The first time Kyle and I talked about kids, it was in the parking lot of a Baskin Robbins, on a cool summer night in our hometown. We were sitting in his car, discussing life over ice cream cones. I was telling him my plans to move to another city nearby, to the university. I was worried about where that left us.
“What do you want to do?” I asked him between ice cream licks. “Like, what’s your ultimate goal in life?”
Kyle leaned back in his seat, thinking quietly for a moment while he continued eating his cone. After a moment: “I want to be a dad.”
I blinked. I had been thinking about dream jobs and careers, not family. I wasn’t expecting his answer.
“Yeah, really,” He responded. “When I think about what I really, really want, I want to be a dad. And I’d love to be a stay-at-home-dad if I can.”
Sitting in the front seat of his SUV, I stared at him in surprise. I was dead set on finishing school and establishing a career. Hearing Kyle talk about what he wanted made me feel overwhelmingly guilty. Was it bad that I wouldn’t want to stop working if we did we had kids? Would it dampen our relationship if I didn’t?
For a lot of couples, staring these questions down is terrifying and too serious, and thus is put off until you’re practically already married. But for us it was the opposite—that conversation was a turning point in our relationship.
Listening to him talk so easily about how much he wanted a family, how soon he expected to be married, how he’d be willing to put his job aside to be with his future kids, set me into panic mode. I was afraid that if we did have kids that Kyle would grow to resent me for choosing a career over full-time childrearing. At the same time, I didn’t want to risk being the physically absent mom who was too busy to be there for her family. That, and stories from disgruntled stay at home dads made me nervous that our relationship would suffer.
In that moment, it was tempting to leave all that baggage on the table. But I’m glad we didn’t. Dr. John Gottman, author of The Seven Principles for Making Marriage Work, says empathy is the key to cultivating healthy relationships. When we listen to our partner and try to understand their point of view, we create a space where both parties feel validated and heard. Both people in the relationship feel secure in being able share their thoughts and feelings, and that in turn brings them closer together.

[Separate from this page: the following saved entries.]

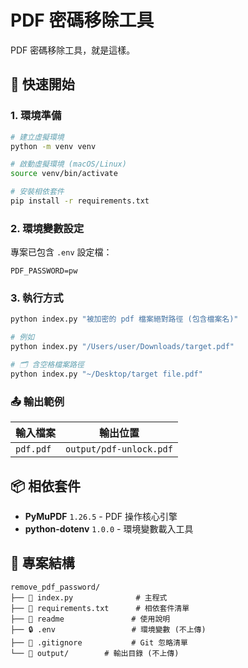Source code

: # PDF 密碼移除工具

PDF 密碼移除工具，就是這樣。

## 🚀 快速開始

### 1. 環境準備
```bash
# 建立虛擬環境
python -m venv venv

# 啟動虛擬環境 (macOS/Linux)
source venv/bin/activate

# 安裝相依套件
pip install -r requirements.txt
```

### 2. 環境變數設定
專案已包含 `.env` 設定檔：
```env
PDF_PASSWORD=pw
```

### 3. 執行方式

```bash
python index.py "被加密的 pdf 檔案絕對路徑 (包含檔案名)"

# 例如
python index.py "/Users/user/Downloads/target.pdf"

# 🗂 含空格檔案路徑
python index.py "~/Desktop/target file.pdf"
```

### 📤 輸出範例
| 輸入檔案 | 輸出位置 |
|---------|---------|
| `pdf.pdf` | `output/pdf-unlock.pdf` |

## 📦 相依套件
- **PyMuPDF** `1.26.5` - PDF 操作核心引擎
- **python-dotenv** `1.0.0` - 環境變數載入工具

## 📁 專案結構
```
remove_pdf_password/
├── 📄 index.py              # 主程式
├── 📝 requirements.txt      # 相依套件清單
├── 📖 readme               # 使用說明
├── 🔒 .env                 # 環境變數 (不上傳)
├── 🚫 .gitignore           # Git 忽略清單
└── 📂 output/        # 輸出目錄 (不上傳)
```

Though we were relatively young in our relationship, Kyle and I knew we wanted to be together in the long-term. We didn’t know the logistics of it yet, but we knew we didn’t want to leave our future happiness to chance and bad statistics. So we hashed things through. There in the car and throughout the next several months we talked about kids and what our relationship might look like in the context of our own family.
When I shared my concerns with Kyle, he told me he wasn’t as committed to his career like I was. He assured me that it was absolutely ok if I continued working after we had kids (and gently reminded me that if he did stay home, I would obviously have to work to continue providing for the family, a logistics point I had missed in my anxiety-induced panic).

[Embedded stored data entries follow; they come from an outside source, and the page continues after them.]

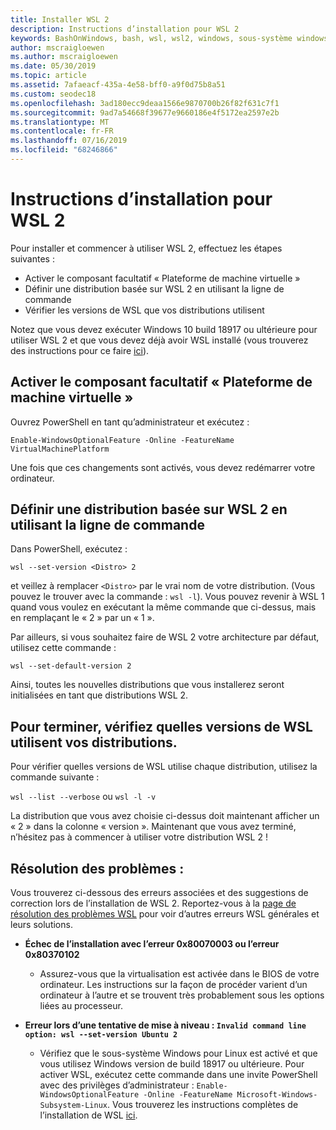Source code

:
 ```yaml
---
title: Installer WSL 2
description: Instructions d’installation pour WSL 2
keywords: BashOnWindows, bash, wsl, wsl2, windows, sous-système windows pour linux, sous-système windows, ubuntu, debian, suse, windows 10, installation
author: mscraigloewen
ms.author: mscraigloewen
ms.date: 05/30/2019
ms.topic: article
ms.assetid: 7afaeacf-435a-4e58-bff0-a9f0d75b8a51
ms.custom: seodec18
ms.openlocfilehash: 3ad180ecc9deaa1566e9870700b26f82f631c7f1
ms.sourcegitcommit: 9ad7a54668f39677e9660186e4f5172ea2597e2b
ms.translationtype: MT
ms.contentlocale: fr-FR
ms.lasthandoff: 07/16/2019
ms.locfileid: "68246866"
---
```

# <a name="installation-instructions-for-wsl-2"></a>Instructions d’installation pour WSL 2

Pour installer et commencer à utiliser WSL 2, effectuez les étapes suivantes :

- Activer le composant facultatif « Plateforme de machine virtuelle »
- Définir une distribution basée sur WSL 2 en utilisant la ligne de commande
- Vérifier les versions de WSL que vos distributions utilisent

Notez que vous devez exécuter Windows 10 build 18917 ou ultérieure pour utiliser WSL 2 et que vous devez déjà avoir WSL installé (vous trouverez des instructions pour ce faire [ici](./install-win10.md)). 

## <a name="enable-the-virtual-machine-platform-optional-component"></a>Activer le composant facultatif « Plateforme de machine virtuelle »

Ouvrez PowerShell en tant qu’administrateur et exécutez :

`Enable-WindowsOptionalFeature -Online -FeatureName VirtualMachinePlatform`

Une fois que ces changements sont activés, vous devez redémarrer votre ordinateur.

## <a name="set-a-distro-to-be-backed-by-wsl-2-using-the-command-line"></a>Définir une distribution basée sur WSL 2 en utilisant la ligne de commande

Dans PowerShell, exécutez :

`wsl --set-version <Distro> 2`

et veillez à remplacer `<Distro>` par le vrai nom de votre distribution. (Vous pouvez le trouver avec la commande : `wsl -l`). Vous pouvez revenir à WSL 1 quand vous voulez en exécutant la même commande que ci-dessus, mais en remplaçant le « 2 » par un « 1 ».

Par ailleurs, si vous souhaitez faire de WSL 2 votre architecture par défaut, utilisez cette commande :

`wsl --set-default-version 2`

Ainsi, toutes les nouvelles distributions que vous installerez seront initialisées en tant que distributions WSL 2.

## <a name="finish-with-verifying-what-versions-of-wsl-your-distro-are-using"></a>Pour terminer, vérifiez quelles versions de WSL utilisent vos distributions.

Pour vérifier quelles versions de WSL utilise chaque distribution, utilisez la commande suivante :

`wsl --list --verbose` ou `wsl -l -v`

La distribution que vous avez choisie ci-dessus doit maintenant afficher un « 2 » dans la colonne « version ». Maintenant que vous avez terminé, n’hésitez pas à commencer à utiliser votre distribution WSL 2 ! 

## <a name="troubleshooting"></a>Résolution des problèmes : 

Vous trouverez ci-dessous des erreurs associées et des suggestions de correction lors de l’installation de WSL 2. Reportez-vous à la [page de résolution des problèmes WSL](troubleshooting.md) pour voir d’autres erreurs WSL générales et leurs solutions.

* **Échec de l’installation avec l’erreur 0x80070003 ou l’erreur 0x80370102**
    * Assurez-vous que la virtualisation est activée dans le BIOS de votre ordinateur. Les instructions sur la façon de procéder varient d’un ordinateur à l’autre et se trouvent très probablement sous les options liées au processeur.
   
* **Erreur lors d’une tentative de mise à niveau : `Invalid command line option: wsl --set-version Ubuntu 2`**
    * Vérifiez que le sous-système Windows pour Linux est activé et que vous utilisez Windows version de build 18917 ou ultérieure. Pour activer WSL, exécutez cette commande dans une invite PowerShell avec des privilèges d’administrateur : `Enable-WindowsOptionalFeature -Online -FeatureName Microsoft-Windows-Subsystem-Linux`. Vous trouverez les instructions complètes de l’installation de WSL [ici](./install-win10.md).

Hearing him speak so earnestly about having a family made me realize I was putting a lot of pressure on both of us. When I stopped doing that, we were able to accept what we both wanted. We listened to each other. We both empathized with each other’s wants, and came out of it more confident and secure in our relationship. If we hadn’t started the conversation that night, we might have kept pushing it off; digging into this difficult subject only deepened our connection.
I did eventually come to terms with simultaneously wanting a family while also being terrified of starting one, and since that night in his car, we’ve dedicated time to talk about our plans, and how we realistically see them panning out. There’s been a lot of hypothetical conversations where we shared ideas and places where there might be opportunity for compromise. Every couple has their issues, but it’s been a source of peace for me to know that if I want to have those difficult conversations, there’s room to do so.
We certainly can’t predict the future, but we’ve set the stage for a back and forth conversation. I know that whatever comes up, we’ll handle it. What’s more, having talked to Kyle about my fears, he knows my goals, and I know his. Where ever life takes us, we’re thinking about each other, and how we can work together to create a life that makes us both happy.